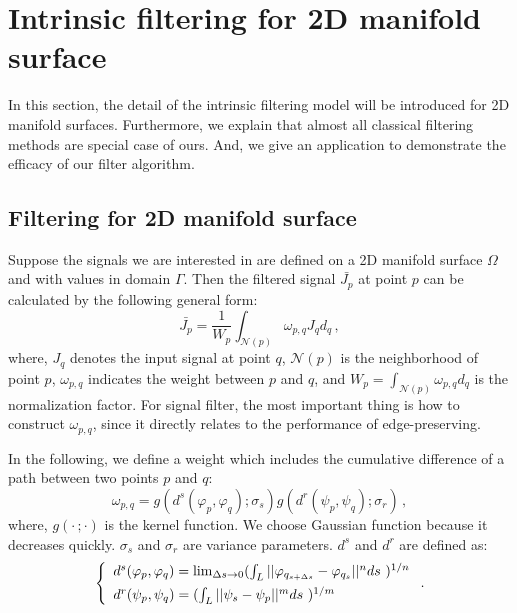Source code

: \section{Intrinsic filtering for 2D manifold surface}

In this section, the detail of the intrinsic filtering model will be introduced for 2D manifold surfaces.
Furthermore, we explain that almost all classical filtering methods are special case of ours. %
And, we give an application to demonstrate the efficacy of our filter algorithm.

\subsection{Filtering for 2D manifold surface}

Suppose the signals we are interested in are defined on a 2D manifold surface $\Omega$ and with values in domain $\Gamma$.
Then the filtered signal $\bar{J_p}$ at point $p$ can be calculated by the following general form:
\begin{equation}
\label{Eq:GeneralForm}
\bar{J_{p}} = \frac{1}{W_{p}}\int_{\mathcal{N}(p)}\omega_{p, q}J_{q}d_{q}\, ,
\end{equation}
where, $J_{q}$ denotes the input signal at point $q$,
$\mathcal{N}(p)$ is the neighborhood of point $p$,
$\omega_{p, q}$ indicates the weight between $p$ and $q$,
and $W_{p} = \int_{\mathcal{N}(p)}\omega_{p, q}d_{q}$ is the normalization factor.%
For signal filter, the most important thing is how to construct $\omega_{p,q}$, since it directly relates to the performance of edge-preserving.

In the following, we define a weight which includes the cumulative difference of a path between two points $p$ and $q$:
\begin{equation}
\label{Eq:IntrinsicWeight}
\omega_{p,q} = g(d^{s}(\varphi_{p}, \varphi_{q}); \sigma_{s})g(d^{r}(\psi_p, \psi_q); \sigma_{r})\, ,
\end{equation}
where,  $g(\cdot \,; \cdot)$ is the kernel function.
We choose Gaussian function because it decreases quickly.
$\sigma_{s}$ and $\sigma_{r}$ are variance parameters.
$d^s$ and $d^r$ are defined as:
 \begin{equation}
 \label{Eq:IntrinsicDistance}
 \left \{
 \begin{array}{ll}
        d^{s}(\varphi_p, \varphi_q) = \lim_{\Delta{s}\to 0} (\int_{L}||\varphi_{q_{s + \Delta{s}}} - \varphi_{q_s}||^{n}ds\,\,)^{1/n} \vspace{1.5mm} \\
        d^{r}(\psi_p, \psi_q) = (\int_{L}||\psi_{s} - \psi_{p}||^{m}ds\,\,)^{1/m} \\
 \end{array}
 \right. .
 \end{equation}

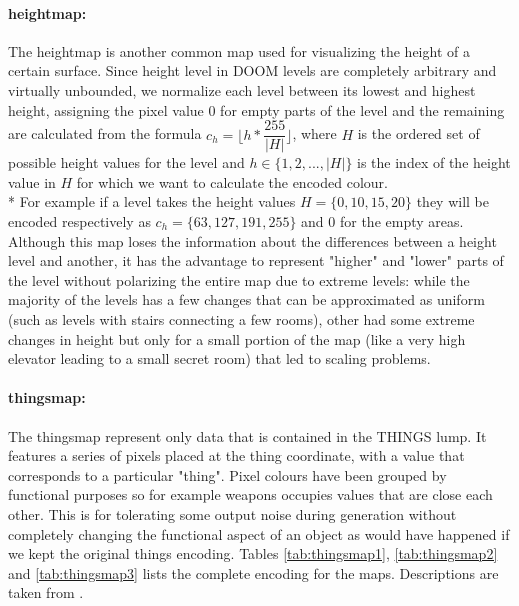 \paragraph{\gls{heightmap}:} The \gls{heightmap} is another common map used for visualizing the height of a certain surface. Since height level in DOOM levels are completely arbitrary and virtually unbounded, we normalize each level between its lowest and highest height, assigning the pixel value 0 for empty parts of the level and the remaining are calculated from the formula $ c_{h} = \lfloor h * \dfrac{255}{|H|} \rfloor $, where $ H $ is the ordered set of possible height values for the level and $ h \in \{1, 2, ..., |H| \} $ is the index of the height value in $ H $ for which we want to calculate the encoded colour. \\*
 For example if a level takes the height values $ H = \{ 0, 10, 15, 20 \} $ they will be encoded respectively as $ c_{h} = \{ 63, 127, 191, 255\} $ and 0 for the empty areas. Although this map loses the information about the differences between a height level and another, it has the advantage to represent "higher" and "lower" parts of the level without polarizing the entire map due to extreme levels: while the majority of the levels has a few changes that can be approximated as uniform (such as levels with stairs connecting a few rooms), other had some extreme changes in height but only for a small portion of the map (like a very high elevator leading to a small secret room) that led to scaling problems.
 
\paragraph{\gls{thingsmap}:} The \gls{thingsmap} represent only data that is contained in the THINGS lump. It features a series of pixels placed at the thing coordinate, with a value that corresponds to a particular "thing". Pixel colours have been grouped by functional purposes so for example weapons occupies values that are close each other. This is for tolerating some output noise during generation without completely changing the functional aspect of an object as would have happened if we kept the original things encoding. Tables \ref{tab:thingsmap1}, \ref{tab:thingsmap2} and \ref{tab:thingsmap3} lists the complete encoding for the maps. Descriptions are taken from \cite{wiki:thingtypes}.

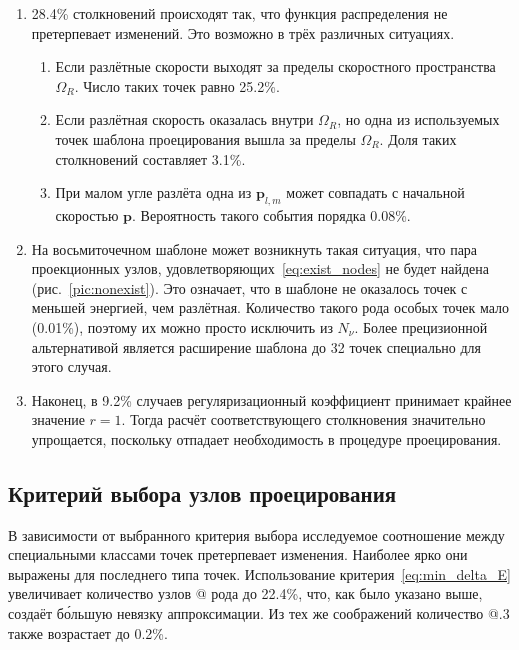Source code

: \documentclass[english,russian,a4paper,12pt]{article}
\makeatletter
\newcommand{\Rmnum}[1]{\expandafter\@slowromancap\romannumeral #1@}
\makeatother
\begin{document}
\renewcommand{\labelenumi}{\Roman{enumi}.}
\renewcommand{\labelenumii}{\arabic{enumii}}
\begin{enumerate}
	\item 28.4\% столкновений происходят так, что функция распределения не претерпевает изменений.
	Это возможно в трёх различных ситуациях.
	\begin{enumerate}
		\item Если разлётные скорости выходят за пределы скоростного пространства \(\Omega_R\).
		Число таких точек равно 25.2\%.
		
		\item Если разлётная скорость оказалась внутри \(\Omega_R\),
		но одна из используемых точек шаблона проецирования вышла за пределы \(\Omega_R\).
		Доля таких столкновений составляет 3.1\%.
		
		\item При малом угле разлёта одна из \(\mathbf{p}_{l,m}\) может совпадать
		с начальной скоростью \(\mathbf{p}\). Вероятность такого события порядка 0.08\%.
	\end{enumerate}

	\item На восьмиточечном шаблоне может возникнуть такая ситуация,
	что пара проекционных узлов, удовлетворяющих~\eqref{eq:exist_nodes} не будет найдена (рис.~\ref{pic:nonexist}).
	Это означает, что в шаблоне не оказалось точек с меньшей энергией, чем разлётная.
	Количество такого рода особых точек мало (0.01\%), поэтому их можно просто исключить из \(N_\nu\).
	Более прецизионной альтернативой является расширение шаблона до 32 точек специально для этого случая.

	\item Наконец, в 9.2\% случаев регуляризационный коэффициент принимает крайнее значение \(r=1\).
	Тогда расчёт соответствующего столкновения значительно упрощается,
	поскольку отпадает необходимость в процедуре проецирования.
\end{enumerate}

\subsection{Критерий выбора узлов проецирования}

В зависимости от выбранного критерия выбора исследуемое соотношение между специальными классами точек
претерпевает изменения. Наиболее ярко они выражены для последнего типа точек.
Использование критерия~\eqref{eq:min_delta_E} увеличивает количество узлов \Rmnum{3} рода до 22.4\%,
что, как было указано выше, создаёт б\'{о}льшую невязку аппроксимации.
Из тех же соображений количество \Rmnum{1}.3 также возрастает до 0.2\%.
\end{document}
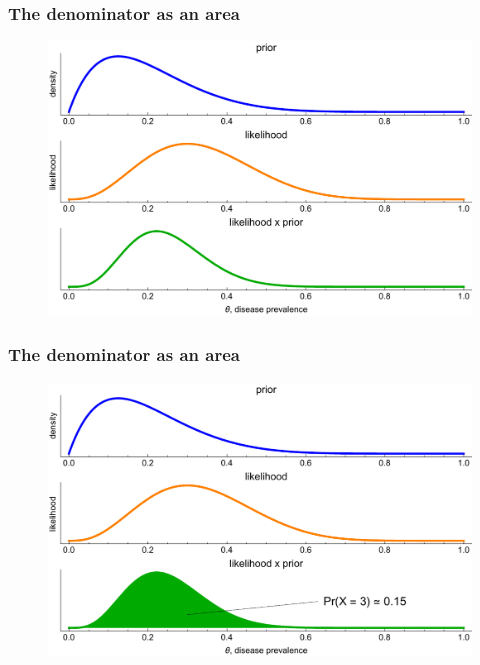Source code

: \documentclass[handout]{beamer}
\begin{document}
\begin{frame}
	\frametitle{The denominator as an area}
	
	\begin{figure}
		\centerline{\includegraphics[width=1\textwidth]{animations_figures/binomial_area_1.pdf}}
	\end{figure}
	
\end{frame}

\begin{frame}
	\frametitle{The denominator as an area}
	
	\begin{figure}
		\centerline{\includegraphics[width=1\textwidth]{animations_figures/binomial_area_2.pdf}}
	\end{figure}
	
\end{frame}
\end{document}
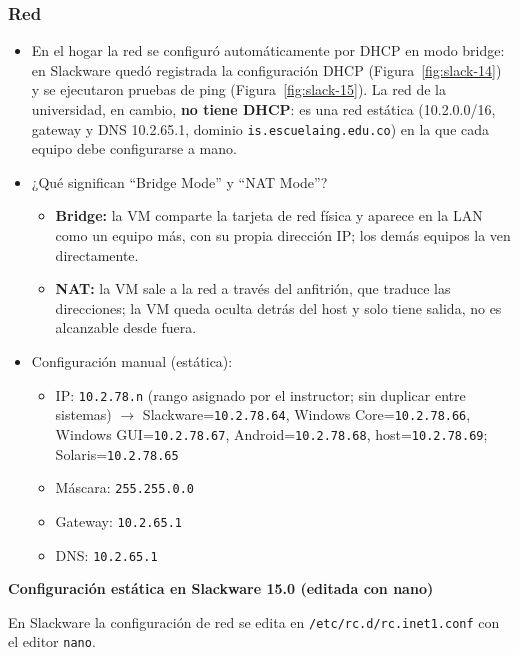 \documentclass[11pt,a4paper]{report}
\begin{document}
\subsubsection{Red}

\begin{itemize}
  \item En el hogar la red se configuró automáticamente por DHCP en modo bridge: en Slackware quedó registrada la configuración DHCP (Figura~\ref{fig:slack-14}) y se ejecutaron pruebas de ping (Figura~\ref{fig:slack-15}). La red de la universidad, en cambio, \textbf{no tiene DHCP}: es una red estática (10.2.0.0/16, gateway y DNS 10.2.65.1, dominio \texttt{is.escuelaing.edu.co}) en la que cada equipo debe configurarse a mano.
  \item ¿Qué significan ``Bridge Mode'' y ``NAT Mode''?
    \begin{itemize}
      \item \textbf{Bridge:} la VM comparte la tarjeta de red física y aparece en la LAN como un equipo más, con su propia dirección IP; los demás equipos la ven directamente.
      \item \textbf{NAT:} la VM sale a la red a través del anfitrión, que traduce las direcciones; la VM queda oculta detrás del host y solo tiene salida, no es alcanzable desde fuera.
    \end{itemize}
  \item Configuración manual (estática):
    \begin{itemize}
      \item IP: \texttt{10.2.78.n} (rango asignado por el instructor; sin duplicar entre sistemas) $\rightarrow$ Slackware=\texttt{10.2.78.64}, Windows Core=\texttt{10.2.78.66}, Windows GUI=\texttt{10.2.78.67}, Android=\texttt{10.2.78.68}, host=\texttt{10.2.78.69}; Solaris=\texttt{10.2.78.65}
      \item Máscara: \texttt{255.255.0.0}
      \item Gateway: \texttt{10.2.65.1}
      \item DNS: \texttt{10.2.65.1}
    \end{itemize}
\end{itemize}

\textbf{Configuración estática en Slackware 15.0 (editada con nano)}

En Slackware la configuración de red se edita en \texttt{/etc/rc.d/rc.inet1.conf} con el editor \texttt{nano}.
\end{document}
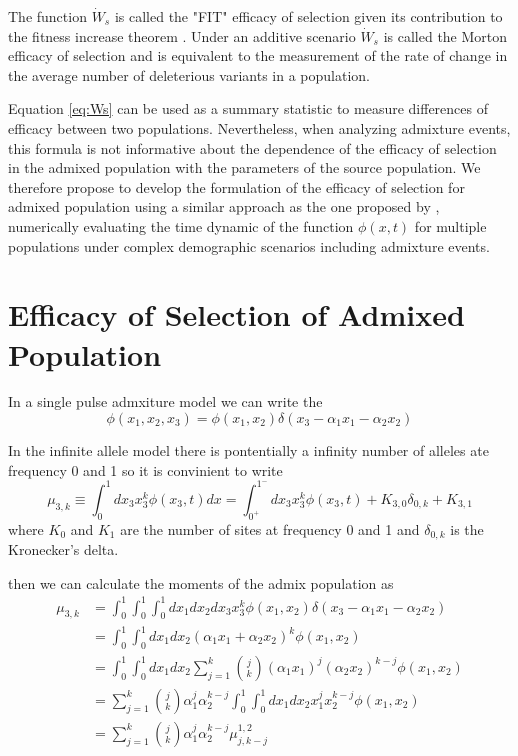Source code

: \documentclass[a4paper, 12pt]{article}
\begin{document}
The function $\dot W_s$ is called the "FIT" efficacy of selection given its
contribution to  the fitness increase theorem \citep{Gravel2016,Ewens2004}.
Under an additive  scenario  $\dot W_s$ is called the Morton efficacy
of selection and is equivalent to the measurement of the rate of change in the
average number of deleterious variants in a population.  

Equation \eqref{eq:Ws} can be used as a summary statistic to measure
differences of efficacy between two populations.  Nevertheless, when analyzing
admixture events, this formula is not informative about the dependence of the
efficacy of selection in the admixed population with the parameters of the
source population. We therefore propose to develop the formulation of the
efficacy of selection for admixed population using a similar approach as the
one proposed by \cite{Jouganous2017}, numerically evaluating the time dynamic
of the function $\phi(x,t)$ for multiple populations under complex demographic
scenarios including admixture events.  

\section{Efficacy of Selection of Admixed Population}%
\label{sec:ef_admix} 

In a single pulse admxiture model we can write the 
\[
  \phi(x_1, x_2, x_3) = 
  \phi(x_1, x_2) \delta(x_3 - \alpha_1 x_1 - \alpha_2 x_2) 
\] 

In the infinite allele model there is pontentially a infinity number of alleles
ate frequency 0 and 1 so it is convinient to write 
\[
\mu_{3,k} \equiv \int_{0}^{1}dx_3 x_3^k \phi(x_3,t)dx 
= \int_{0^+}^{1^-}dx_3 x_3^k \phi(x_3,t) + K_{3,0} \delta_{0,k} + K_{3,1}
\]
where $K_0$ and $K_1$ are the number of sites at frequency 0 and 1 and 
$\delta_{0,k}$ is the Kronecker's delta. 


then we can calculate the moments of the admix population as
\begin{align}
  \mu_{3,k} &= \int_0^1 \int_0^1\int_0^1dx_1 dx_2 dx_3 x_3^k \phi(x_1, x_2) 
  \delta(x_3 - \alpha_1 x_1 - \alpha_2 x_2)
  \nonumber \\
  &= \int_0^1 \int_0^1dx_1 dx_2 (\alpha_1 x_1 +  \alpha_2 x_2) ^k \phi(x_1, x_2)
  \nonumber \\
  &= \int_0^1 \int_0^1dx_1 dx_2 \sum_{j=1}^k\binom{j}{k}
  (\alpha_1 x_1)^j(\alpha_2x_2)^{k -j} \phi(x_1, x_2)
  \nonumber \\
  &= \sum_{j=1}^k\binom{j}{k} \alpha_1^j\alpha_2^{k -j} 
  \int_0^1 \int_0^1dx_1 dx_2 x_1^jx_2^{k -j} \phi(x_1, x_2)
  \nonumber \\
  &= \sum_{j=1}^k\binom{j}{k} \alpha_1^j\alpha_2^{k -j} 
  \mu_{j,k-j}^{1,2}
\end{align}
\end{document}
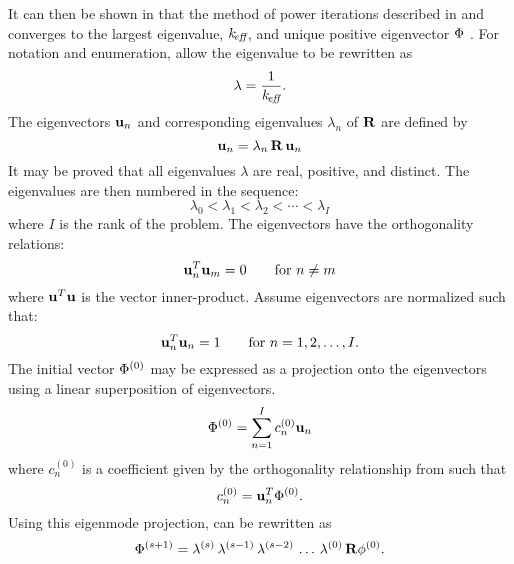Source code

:     It can then be shown in that the method of power iterations described in 
     and 
    converges to the largest eigenvalue, $k_{\!\mbox{\scriptsize \em eff}}$, and unique positive 
    eigenvector $\Phi$ \cite{nakamura}. For notation and enumeration, allow the 
    eigenvalue to be rewritten as
    \begin{equation}
      \label{eq:lambda}
      \lambda = \frac{1}{k_{\!\mbox{\scriptsize \em eff}}}.
    \end{equation}
    The eigenvectors $\mathbf{u}_n$ and
    corresponding eigenvalues $\lambda_n$ of $\mathbf{R}$ are defined by
    \begin{equation}
      \label{eq:eigen_definition}
      \mathbf{u}_n = \lambda_n \, \mathbf{R} \, \mathbf{u}_n
    \end{equation}
    It may be proved that all eigenvalues $\lambda$ are real, positive, and 
    distinct. The eigenvalues are then numbered in the sequence:
    \begin{equation}
      \label{eq:eigen_order}
      \lambda_0 < \lambda_1 < \lambda_2 < \cdots < \lambda_I
    \end{equation}
    where $I$ is the rank of the problem. The eigenvectors have the 
    orthogonality relations:
    \begin{equation}
      \label{eq:eigen_orthogonality}
      \mathbf{u}^T_n \mathbf{u}_m = 0  \qquad \text{for } n \ne m
    \end{equation}
    where $\mathbf{u}^T \mathbf{u}$ is the vector inner-product. Assume eigenvectors are
    normalized such that:
    \begin{equation}
      \label{eq:eigen_normalization}
      \mathbf{u}_n^T \mathbf{u}_n = 1 \qquad \text{for } n = 1, 2, \ldots, I.
    \end{equation}
    The initial vector $\Phi^{(0)}$ may be expressed as a projection onto the
    eigenvectors using a linear superposition of eigenvectors.
    \begin{equation}
      \label{eq:eigen_projection}
      \Phi^{(0)} = \sum_{n=1}^{I} c_n^{(0)} \mathbf{u}_n
    \end{equation}
    where $c_n^{(0)}$ is a coefficient given by the orthogonality relationship
    from  such that
    \begin{equation}
      \label{eq:eigen_cn}
      c_n^{(0)} = \mathbf{u}_n^T \Phi^{(0)}.
    \end{equation}
    Using this eigenmode projection,  can be
    rewritten as 
    \begin{equation}
      \label{eq:phi_expand_begin}
      \Phi^{(s+1)} = \lambda^{(s)} \, \lambda^{(s-1)} \, \lambda^{(s-2)} \, 
        \ldots \, \lambda^{(0)} \, \mathbf{R} \phi^{(0)}.
    \end{equation}
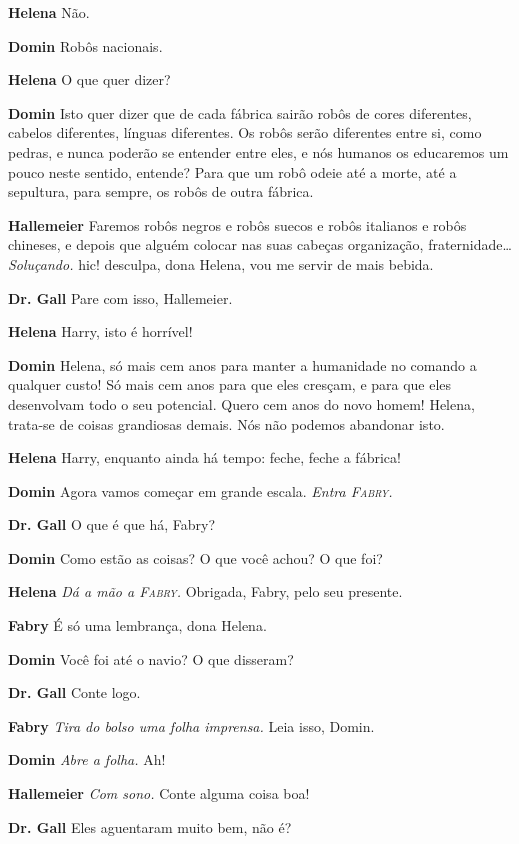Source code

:\textbf{Helena} Não.

\textbf{Domin} Robôs nacionais.

\textbf{Helena} O que quer dizer?

\textbf{Domin} Isto quer dizer que de cada fábrica sairão robôs de cores diferentes,
cabelos diferentes, línguas diferentes. Os robôs serão diferentes entre si,
como pedras, e nunca poderão se entender entre eles, e nós humanos os
educaremos um pouco neste sentido, entende? Para que um robô odeie até a
morte, até a sepultura, para sempre, os robôs de outra fábrica.

\textbf{Hallemeier} Faremos robôs negros e robôs suecos e robôs italianos
e robôs chineses, e depois que alguém colocar nas suas cabeças organização,
fraternidade\ldots{} \emph{Soluçando.} hic! desculpa, dona Helena, vou me servir
de mais bebida.

\textbf{Dr. Gall} Pare com isso, Hallemeier.

\textbf{Helena} Harry, isto é horrível!

\textbf{Domin} Helena, só mais cem anos para manter a humanidade no
comando a qualquer custo! Só mais cem anos para que eles cresçam, e para que
eles desenvolvam todo o seu potencial. Quero cem anos do novo homem! Helena,
trata-se de coisas grandiosas demais. Nós não podemos abandonar isto.

\textbf{Helena} Harry, enquanto ainda há tempo: feche, feche a fábrica!

\textbf{Domin} Agora vamos começar em grande escala.
\emph{Entra \textsc{Fabry}.}

\textbf{Dr. Gall} O que é que há, Fabry?

\textbf{Domin} Como estão as coisas? O que você achou? O que foi?

\textbf{Helena} \emph{Dá a mão a \textsc{Fabry}.} Obrigada, Fabry, pelo seu presente.

\textbf{Fabry} É só uma lembrança, dona Helena.

\textbf{Domin} Você foi até o navio? O que disseram?

\textbf{Dr. Gall} Conte logo.

\textbf{Fabry} \emph{Tira do bolso uma folha imprensa.} Leia isso, \mbox{Domin}.

\textbf{Domin} \emph{Abre a folha.} Ah!

\textbf{Hallemeier} \emph{Com sono.} Conte alguma coisa boa!

\textbf{Dr. Gall} Eles aguentaram muito bem, não é?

══════════

REQUIRED ACTION | Copy exactly the lines running from the one that holds "que há, Fabry?" to the last line of the listing above. Include both of those lines.

EXERCISE RESULT |
\textbf{Dr. Gall} O que é que há, Fabry?

\textbf{Domin} Como estão as coisas? O que você achou? O que foi?

\textbf{Helena} \emph{Dá a mão a \textsc{Fabry}.} Obrigada, Fabry, pelo seu presente.

\textbf{Fabry} É só uma lembrança, dona Helena.

\textbf{Domin} Você foi até o navio? O que disseram?

\textbf{Dr. Gall} Conte logo.

\textbf{Fabry} \emph{Tira do bolso uma folha imprensa.} Leia isso, \mbox{Domin}.

\textbf{Domin} \emph{Abre a folha.} Ah!

\textbf{Hallemeier} \emph{Com sono.} Conte alguma coisa boa!

\textbf{Dr. Gall} Eles aguentaram muito bem, não é?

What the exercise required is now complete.